换句话说,我无法从新制作的数据框架中获取链接。
现在,我有一个数据框,如下:
> head(FAO_Countries_data, n=3)
FAO_Countries_links FAO_Countries_urls
1 Afghanistan /countryprofiles/index/en/?iso3=AFG
2 Albania /countryprofiles/index/en/?iso3=ALB
3 Algeria /countryprofiles/index/en/?iso3=DZA
我将通过添加列(包括各种URL中存在的信息)来扩展此数据框架。例如:
FAO_Countries_links FAO_Countries_urls Food_security
1 Afghanistan /countryprofiles/index/en/?iso3=AFG Family farming
使用以下代码,我可以提取"新闻项目"的文字" GSA-PABLICATION"one_answers" ProjectScountry"5个国家:
library(stringr)
library(rvest)
library(RDCOMClient)
## Import web page
FAO_Countries <- read_html("http://www.fao.org/countryprofiles/en/")

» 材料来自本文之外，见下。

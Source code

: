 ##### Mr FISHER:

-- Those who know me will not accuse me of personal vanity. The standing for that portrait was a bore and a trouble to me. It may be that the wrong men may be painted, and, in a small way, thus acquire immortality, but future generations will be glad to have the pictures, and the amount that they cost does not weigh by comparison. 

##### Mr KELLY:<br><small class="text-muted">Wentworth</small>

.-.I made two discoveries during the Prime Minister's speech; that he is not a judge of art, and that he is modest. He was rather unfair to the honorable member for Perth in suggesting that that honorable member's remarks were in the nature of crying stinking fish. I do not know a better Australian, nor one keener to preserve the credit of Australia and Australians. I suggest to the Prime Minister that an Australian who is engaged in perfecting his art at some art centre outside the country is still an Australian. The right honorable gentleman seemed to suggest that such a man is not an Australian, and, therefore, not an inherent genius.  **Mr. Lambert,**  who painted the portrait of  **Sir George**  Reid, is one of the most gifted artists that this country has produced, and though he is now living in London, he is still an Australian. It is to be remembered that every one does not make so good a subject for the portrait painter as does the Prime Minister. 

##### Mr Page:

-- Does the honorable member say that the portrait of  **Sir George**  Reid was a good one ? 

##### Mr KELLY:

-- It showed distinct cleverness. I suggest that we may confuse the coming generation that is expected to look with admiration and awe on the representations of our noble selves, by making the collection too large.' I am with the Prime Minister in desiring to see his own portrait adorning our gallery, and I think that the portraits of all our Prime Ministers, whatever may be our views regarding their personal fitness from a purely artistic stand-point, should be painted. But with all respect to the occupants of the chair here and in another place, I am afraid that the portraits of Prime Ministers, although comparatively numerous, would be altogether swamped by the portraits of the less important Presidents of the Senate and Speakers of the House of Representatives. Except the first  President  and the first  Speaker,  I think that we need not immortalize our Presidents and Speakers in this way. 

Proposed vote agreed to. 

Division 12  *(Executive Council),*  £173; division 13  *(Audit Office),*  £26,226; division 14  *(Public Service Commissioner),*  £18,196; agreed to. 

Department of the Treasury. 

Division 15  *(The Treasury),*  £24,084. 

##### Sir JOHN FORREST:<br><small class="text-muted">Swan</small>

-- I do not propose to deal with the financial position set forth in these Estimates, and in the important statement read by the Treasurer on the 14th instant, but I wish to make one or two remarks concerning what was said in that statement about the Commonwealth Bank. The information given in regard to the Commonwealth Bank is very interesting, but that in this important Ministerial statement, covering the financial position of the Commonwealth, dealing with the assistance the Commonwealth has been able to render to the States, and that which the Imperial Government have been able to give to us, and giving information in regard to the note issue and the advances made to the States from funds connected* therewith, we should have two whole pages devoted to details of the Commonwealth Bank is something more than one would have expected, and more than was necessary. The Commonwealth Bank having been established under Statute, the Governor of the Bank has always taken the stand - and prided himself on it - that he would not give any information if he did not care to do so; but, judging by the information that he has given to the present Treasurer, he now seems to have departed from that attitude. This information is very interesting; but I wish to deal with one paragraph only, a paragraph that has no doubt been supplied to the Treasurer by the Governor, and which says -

FAO_Countries_urls <- FAO_Countries %>% html_nodes(".linkcountry") %>% html_attr("href")
FAO_Countries_links <- FAO_Countries %>% html_nodes(".linkcountry") %>% html_text()
FAO_Countries_data <- data.frame(FAO_Countries_links = FAO_Countries_links,
FAO_Countries_urls = FAO_Countries_urls, stringsAsFactors = FALSE)
url <- paste0("http://www.fao.org", FAO_Countries_data$FAO_Countries_urls)
IEApp <- COMCreate("InternetExplorer.Application")
IEApp[['Visible']] <- TRUE
list_News_Text <- list()
list_GSA_Publication <- list()
list_ProjectsCountry <- list()
for(i in 1 : 5)
{
print(i)
IEApp$Navigate(url[i])
Sys.sleep(10)
doc <- IEApp$Document()
html_Content <- doc$documentElement()$innerText()
web_Obj <- doc$getElementByID("newsItems")
list_News_Text[[i]] <- web_Obj$innerText()
web_Obj <- doc$getElementByID("gsa-publications")
list_GSA_Publication[[i]] <- web_Obj$innerText()
web_Obj <- doc$getElementByID("projectsCountry")
list_ProjectsCountry[[i]] <- web_Obj$innerText()
}
print(list_News_Text)
您可以使用类似的方法来提取不同网页的其他项目。